» **Task prompt**: Among the lines below, how many carry the string "файлы"? Reply with a number and nothing else.

» **Data supplied**:

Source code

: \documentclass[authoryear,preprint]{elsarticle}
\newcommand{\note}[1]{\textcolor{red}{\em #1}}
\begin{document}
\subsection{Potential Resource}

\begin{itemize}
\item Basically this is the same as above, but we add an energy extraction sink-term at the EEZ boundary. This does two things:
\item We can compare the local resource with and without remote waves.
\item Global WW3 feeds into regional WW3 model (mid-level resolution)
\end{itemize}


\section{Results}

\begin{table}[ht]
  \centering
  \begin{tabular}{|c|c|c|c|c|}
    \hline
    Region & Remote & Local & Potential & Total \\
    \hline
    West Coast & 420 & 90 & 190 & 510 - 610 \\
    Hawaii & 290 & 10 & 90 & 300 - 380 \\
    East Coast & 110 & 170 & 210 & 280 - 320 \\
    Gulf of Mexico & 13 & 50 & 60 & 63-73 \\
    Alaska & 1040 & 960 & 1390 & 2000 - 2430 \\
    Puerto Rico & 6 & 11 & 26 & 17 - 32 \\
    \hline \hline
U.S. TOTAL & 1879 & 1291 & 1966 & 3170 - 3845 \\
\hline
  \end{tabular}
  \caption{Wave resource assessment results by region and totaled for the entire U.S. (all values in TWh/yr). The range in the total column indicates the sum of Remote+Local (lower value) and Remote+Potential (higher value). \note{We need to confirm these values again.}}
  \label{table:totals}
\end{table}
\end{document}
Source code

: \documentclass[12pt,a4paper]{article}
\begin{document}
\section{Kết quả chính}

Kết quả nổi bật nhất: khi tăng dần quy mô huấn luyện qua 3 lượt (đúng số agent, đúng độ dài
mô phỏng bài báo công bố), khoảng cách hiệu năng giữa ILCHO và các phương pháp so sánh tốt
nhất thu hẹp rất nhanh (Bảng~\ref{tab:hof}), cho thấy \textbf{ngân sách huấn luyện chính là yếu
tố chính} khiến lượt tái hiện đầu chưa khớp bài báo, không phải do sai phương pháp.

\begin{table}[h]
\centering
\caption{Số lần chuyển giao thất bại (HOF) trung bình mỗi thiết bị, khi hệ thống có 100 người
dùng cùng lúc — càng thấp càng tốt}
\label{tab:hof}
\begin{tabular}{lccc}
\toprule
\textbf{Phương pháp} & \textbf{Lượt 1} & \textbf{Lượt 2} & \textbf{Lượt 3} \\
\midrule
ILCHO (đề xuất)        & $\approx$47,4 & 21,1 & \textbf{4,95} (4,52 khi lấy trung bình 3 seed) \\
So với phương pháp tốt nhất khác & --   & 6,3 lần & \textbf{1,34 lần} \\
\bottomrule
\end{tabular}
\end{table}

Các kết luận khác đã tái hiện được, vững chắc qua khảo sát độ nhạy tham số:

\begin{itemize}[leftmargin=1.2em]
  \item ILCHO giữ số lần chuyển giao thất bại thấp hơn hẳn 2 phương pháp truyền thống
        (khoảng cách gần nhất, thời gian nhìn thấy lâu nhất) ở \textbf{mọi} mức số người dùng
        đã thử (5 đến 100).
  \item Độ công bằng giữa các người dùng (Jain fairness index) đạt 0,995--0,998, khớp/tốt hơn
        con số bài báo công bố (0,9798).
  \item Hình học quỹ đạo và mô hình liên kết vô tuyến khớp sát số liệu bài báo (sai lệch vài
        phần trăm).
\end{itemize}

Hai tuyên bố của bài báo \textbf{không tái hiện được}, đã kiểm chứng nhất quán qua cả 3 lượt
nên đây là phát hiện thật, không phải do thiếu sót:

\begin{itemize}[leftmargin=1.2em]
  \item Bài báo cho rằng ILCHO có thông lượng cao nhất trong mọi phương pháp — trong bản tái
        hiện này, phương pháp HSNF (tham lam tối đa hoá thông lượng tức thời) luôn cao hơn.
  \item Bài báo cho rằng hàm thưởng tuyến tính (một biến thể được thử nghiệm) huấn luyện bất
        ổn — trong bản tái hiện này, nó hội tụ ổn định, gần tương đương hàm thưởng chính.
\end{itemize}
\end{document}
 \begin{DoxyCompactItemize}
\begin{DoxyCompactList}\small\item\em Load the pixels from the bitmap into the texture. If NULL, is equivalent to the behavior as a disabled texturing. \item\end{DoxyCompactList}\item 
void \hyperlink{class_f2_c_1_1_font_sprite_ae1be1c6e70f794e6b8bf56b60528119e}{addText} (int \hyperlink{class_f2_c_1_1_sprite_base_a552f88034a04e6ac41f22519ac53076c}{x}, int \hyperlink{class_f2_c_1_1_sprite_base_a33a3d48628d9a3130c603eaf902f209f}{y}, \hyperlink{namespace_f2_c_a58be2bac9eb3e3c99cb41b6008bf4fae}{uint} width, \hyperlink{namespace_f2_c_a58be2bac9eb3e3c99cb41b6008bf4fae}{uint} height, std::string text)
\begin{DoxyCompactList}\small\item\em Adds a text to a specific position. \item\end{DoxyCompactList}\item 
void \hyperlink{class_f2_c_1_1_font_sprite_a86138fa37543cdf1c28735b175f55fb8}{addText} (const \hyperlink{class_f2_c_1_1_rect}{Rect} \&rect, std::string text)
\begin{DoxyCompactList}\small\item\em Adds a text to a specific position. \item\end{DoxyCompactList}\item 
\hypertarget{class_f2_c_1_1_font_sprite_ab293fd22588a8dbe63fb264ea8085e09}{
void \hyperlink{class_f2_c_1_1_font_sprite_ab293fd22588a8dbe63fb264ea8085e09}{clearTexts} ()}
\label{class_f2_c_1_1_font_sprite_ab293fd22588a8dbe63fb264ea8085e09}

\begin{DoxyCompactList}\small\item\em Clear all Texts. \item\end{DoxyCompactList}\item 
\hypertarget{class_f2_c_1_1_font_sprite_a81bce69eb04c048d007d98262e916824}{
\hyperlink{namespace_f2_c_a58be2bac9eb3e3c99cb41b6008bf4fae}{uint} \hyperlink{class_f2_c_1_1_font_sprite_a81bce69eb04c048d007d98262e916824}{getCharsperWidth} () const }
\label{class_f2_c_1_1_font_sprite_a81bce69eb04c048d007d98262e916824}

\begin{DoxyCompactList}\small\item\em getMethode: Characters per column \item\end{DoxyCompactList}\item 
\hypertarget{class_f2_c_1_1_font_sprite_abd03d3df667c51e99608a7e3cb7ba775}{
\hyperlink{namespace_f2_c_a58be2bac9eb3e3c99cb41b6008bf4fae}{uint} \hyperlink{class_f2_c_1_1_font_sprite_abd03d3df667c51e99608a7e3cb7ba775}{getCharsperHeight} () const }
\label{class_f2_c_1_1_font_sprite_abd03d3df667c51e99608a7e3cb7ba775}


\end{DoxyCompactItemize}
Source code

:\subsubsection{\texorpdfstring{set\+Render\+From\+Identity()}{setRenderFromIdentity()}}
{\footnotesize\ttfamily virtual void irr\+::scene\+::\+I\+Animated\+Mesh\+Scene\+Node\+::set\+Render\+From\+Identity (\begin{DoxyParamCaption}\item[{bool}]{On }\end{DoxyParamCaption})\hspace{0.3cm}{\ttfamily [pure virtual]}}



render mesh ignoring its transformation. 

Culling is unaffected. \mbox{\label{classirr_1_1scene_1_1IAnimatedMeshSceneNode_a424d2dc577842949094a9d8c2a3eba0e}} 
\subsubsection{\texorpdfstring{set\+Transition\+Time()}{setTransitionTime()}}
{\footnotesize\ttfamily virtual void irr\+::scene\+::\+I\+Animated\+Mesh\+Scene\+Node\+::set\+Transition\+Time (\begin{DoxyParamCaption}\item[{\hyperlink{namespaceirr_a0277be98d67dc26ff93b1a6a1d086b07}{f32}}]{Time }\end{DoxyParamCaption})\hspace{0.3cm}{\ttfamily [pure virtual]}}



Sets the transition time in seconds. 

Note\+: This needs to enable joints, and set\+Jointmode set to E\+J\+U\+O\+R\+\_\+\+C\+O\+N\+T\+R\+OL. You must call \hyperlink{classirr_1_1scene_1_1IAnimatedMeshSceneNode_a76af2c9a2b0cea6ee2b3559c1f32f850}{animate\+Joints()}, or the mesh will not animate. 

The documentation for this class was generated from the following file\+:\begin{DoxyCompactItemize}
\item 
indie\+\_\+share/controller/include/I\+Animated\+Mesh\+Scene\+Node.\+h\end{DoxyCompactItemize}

---

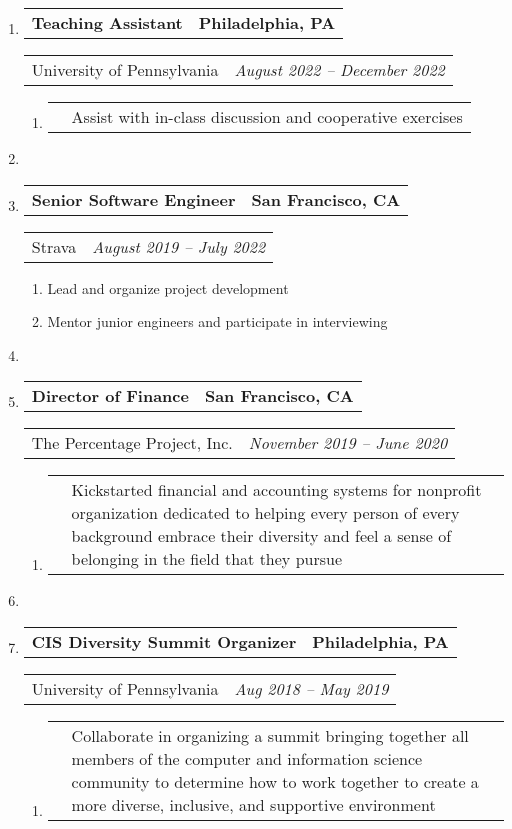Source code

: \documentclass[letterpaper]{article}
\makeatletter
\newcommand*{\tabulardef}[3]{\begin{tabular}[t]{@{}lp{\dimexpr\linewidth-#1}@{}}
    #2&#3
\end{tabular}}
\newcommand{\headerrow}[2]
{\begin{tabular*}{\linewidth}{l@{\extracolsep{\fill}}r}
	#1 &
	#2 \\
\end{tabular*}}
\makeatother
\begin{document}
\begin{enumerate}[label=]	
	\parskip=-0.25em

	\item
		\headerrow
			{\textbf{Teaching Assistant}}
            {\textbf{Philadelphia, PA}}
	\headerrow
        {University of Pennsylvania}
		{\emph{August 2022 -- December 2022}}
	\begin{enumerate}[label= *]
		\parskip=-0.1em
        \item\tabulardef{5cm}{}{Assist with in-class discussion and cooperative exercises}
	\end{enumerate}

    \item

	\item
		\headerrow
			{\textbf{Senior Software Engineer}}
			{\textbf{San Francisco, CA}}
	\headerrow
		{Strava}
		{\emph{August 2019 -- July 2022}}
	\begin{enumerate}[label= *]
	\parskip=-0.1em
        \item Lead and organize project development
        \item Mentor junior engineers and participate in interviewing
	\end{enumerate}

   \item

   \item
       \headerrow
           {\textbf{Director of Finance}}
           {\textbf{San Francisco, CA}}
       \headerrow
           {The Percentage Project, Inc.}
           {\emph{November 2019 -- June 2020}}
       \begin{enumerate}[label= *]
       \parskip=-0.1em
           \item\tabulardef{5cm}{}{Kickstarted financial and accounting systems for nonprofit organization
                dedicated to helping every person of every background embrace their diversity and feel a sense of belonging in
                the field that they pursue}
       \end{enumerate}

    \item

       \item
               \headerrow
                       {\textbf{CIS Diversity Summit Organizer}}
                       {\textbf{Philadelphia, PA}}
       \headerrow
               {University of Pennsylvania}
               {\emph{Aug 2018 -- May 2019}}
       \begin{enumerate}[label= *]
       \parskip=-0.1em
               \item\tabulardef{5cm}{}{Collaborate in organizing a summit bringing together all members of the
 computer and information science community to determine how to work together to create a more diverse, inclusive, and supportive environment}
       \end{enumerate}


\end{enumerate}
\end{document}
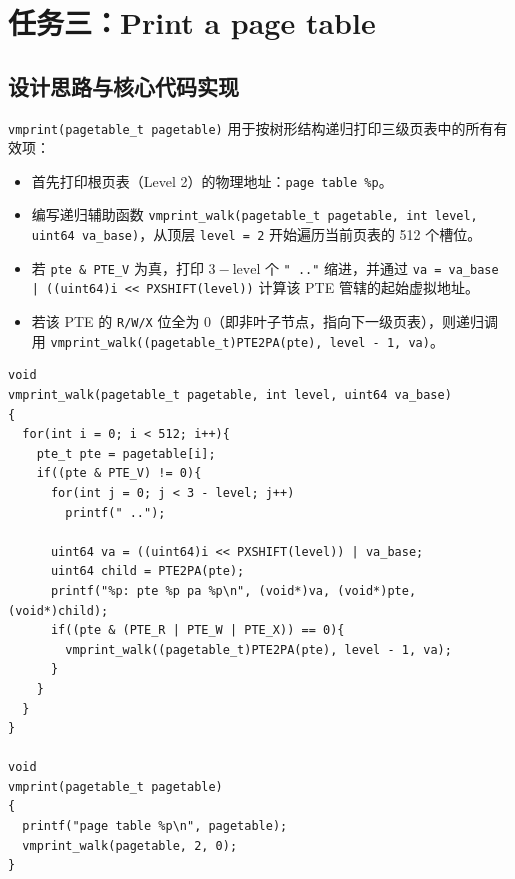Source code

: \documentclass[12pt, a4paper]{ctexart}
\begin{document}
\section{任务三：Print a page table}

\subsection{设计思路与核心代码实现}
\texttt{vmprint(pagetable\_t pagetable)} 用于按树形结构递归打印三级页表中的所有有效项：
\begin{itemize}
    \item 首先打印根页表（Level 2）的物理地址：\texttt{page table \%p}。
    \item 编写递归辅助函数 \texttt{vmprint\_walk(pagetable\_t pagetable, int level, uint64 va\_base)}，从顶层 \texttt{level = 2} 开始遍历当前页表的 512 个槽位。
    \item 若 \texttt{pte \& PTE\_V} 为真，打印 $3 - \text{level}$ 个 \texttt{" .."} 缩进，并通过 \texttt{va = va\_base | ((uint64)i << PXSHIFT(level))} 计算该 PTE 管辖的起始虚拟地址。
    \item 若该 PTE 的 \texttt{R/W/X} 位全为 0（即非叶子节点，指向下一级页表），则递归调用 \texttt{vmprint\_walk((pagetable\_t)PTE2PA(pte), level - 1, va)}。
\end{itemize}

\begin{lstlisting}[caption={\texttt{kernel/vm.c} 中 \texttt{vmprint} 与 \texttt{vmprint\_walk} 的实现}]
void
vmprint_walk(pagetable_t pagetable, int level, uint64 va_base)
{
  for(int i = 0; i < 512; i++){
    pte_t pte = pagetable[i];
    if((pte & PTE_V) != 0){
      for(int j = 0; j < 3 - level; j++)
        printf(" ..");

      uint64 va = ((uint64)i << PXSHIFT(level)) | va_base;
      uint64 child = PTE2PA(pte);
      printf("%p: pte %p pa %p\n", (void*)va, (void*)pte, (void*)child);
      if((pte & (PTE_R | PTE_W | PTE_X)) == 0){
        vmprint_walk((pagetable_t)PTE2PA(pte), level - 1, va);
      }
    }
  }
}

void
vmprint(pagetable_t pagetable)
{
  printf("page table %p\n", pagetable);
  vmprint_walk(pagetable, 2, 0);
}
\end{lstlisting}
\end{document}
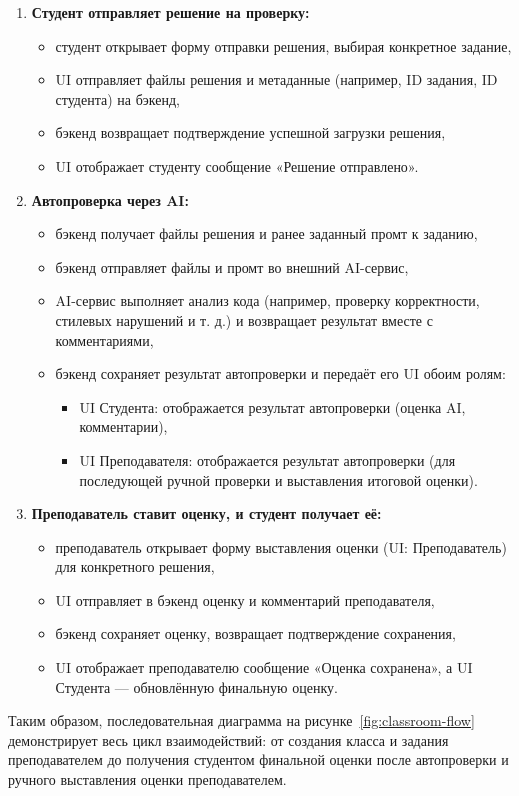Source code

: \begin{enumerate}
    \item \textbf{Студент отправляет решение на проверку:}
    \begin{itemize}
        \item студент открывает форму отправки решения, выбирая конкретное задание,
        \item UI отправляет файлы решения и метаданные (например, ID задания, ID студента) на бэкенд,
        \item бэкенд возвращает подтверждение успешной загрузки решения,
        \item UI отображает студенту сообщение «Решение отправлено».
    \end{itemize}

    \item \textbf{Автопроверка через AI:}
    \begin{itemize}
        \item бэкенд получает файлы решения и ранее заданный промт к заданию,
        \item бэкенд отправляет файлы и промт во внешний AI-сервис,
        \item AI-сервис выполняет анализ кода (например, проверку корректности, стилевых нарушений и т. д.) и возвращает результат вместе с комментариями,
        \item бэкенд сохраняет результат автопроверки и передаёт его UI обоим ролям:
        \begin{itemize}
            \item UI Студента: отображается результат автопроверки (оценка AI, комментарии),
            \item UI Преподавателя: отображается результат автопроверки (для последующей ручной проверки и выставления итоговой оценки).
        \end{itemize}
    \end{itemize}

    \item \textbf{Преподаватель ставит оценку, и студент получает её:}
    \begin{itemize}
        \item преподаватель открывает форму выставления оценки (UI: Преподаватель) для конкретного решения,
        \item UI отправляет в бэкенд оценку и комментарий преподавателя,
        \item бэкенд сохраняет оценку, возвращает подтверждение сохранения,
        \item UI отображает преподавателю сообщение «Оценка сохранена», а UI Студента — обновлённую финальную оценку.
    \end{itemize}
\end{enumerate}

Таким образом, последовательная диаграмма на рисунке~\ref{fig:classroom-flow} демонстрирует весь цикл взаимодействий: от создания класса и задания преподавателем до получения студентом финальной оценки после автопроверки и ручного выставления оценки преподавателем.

--

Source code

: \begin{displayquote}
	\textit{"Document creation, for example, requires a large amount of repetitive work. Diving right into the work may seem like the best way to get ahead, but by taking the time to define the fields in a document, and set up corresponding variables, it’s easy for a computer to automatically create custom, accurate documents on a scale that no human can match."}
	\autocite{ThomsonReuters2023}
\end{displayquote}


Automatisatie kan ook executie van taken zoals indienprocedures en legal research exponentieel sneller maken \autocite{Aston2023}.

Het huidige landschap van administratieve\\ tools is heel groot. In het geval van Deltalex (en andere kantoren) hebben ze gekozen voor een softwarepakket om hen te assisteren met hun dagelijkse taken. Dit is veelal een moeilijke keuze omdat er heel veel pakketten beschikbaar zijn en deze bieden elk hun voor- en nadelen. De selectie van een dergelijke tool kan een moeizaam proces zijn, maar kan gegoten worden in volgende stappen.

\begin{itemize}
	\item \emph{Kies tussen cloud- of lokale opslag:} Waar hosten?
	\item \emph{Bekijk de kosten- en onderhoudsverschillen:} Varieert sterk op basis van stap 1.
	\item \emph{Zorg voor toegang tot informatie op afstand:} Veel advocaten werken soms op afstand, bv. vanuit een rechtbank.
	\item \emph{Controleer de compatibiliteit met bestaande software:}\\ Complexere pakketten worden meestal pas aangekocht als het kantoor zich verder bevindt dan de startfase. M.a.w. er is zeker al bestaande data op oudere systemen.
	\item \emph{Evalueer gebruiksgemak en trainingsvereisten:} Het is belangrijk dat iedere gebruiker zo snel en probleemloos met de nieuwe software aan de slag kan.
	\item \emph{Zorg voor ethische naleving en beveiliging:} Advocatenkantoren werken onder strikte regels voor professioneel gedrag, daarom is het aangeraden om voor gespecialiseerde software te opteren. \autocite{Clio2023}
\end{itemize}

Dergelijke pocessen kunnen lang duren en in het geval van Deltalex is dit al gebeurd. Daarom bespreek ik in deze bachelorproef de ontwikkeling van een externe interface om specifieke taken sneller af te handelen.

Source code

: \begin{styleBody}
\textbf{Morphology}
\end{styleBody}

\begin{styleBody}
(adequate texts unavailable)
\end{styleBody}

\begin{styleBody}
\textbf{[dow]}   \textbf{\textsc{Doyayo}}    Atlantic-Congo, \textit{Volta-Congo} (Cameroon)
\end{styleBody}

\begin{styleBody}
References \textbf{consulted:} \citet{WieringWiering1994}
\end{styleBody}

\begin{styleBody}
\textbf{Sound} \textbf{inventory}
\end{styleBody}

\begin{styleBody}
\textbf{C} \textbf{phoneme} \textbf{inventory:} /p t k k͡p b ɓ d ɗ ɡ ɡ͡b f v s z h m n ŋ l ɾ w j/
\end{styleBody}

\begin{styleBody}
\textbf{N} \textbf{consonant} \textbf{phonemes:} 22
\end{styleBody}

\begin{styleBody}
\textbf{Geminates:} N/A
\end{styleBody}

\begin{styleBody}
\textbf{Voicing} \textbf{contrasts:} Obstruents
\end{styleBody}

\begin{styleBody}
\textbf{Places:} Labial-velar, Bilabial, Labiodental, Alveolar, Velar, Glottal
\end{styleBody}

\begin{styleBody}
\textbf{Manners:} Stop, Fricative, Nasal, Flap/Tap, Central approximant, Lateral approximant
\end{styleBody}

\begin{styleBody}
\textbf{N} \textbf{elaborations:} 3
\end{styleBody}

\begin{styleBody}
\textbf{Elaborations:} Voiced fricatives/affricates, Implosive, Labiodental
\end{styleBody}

» **Task solution**: 3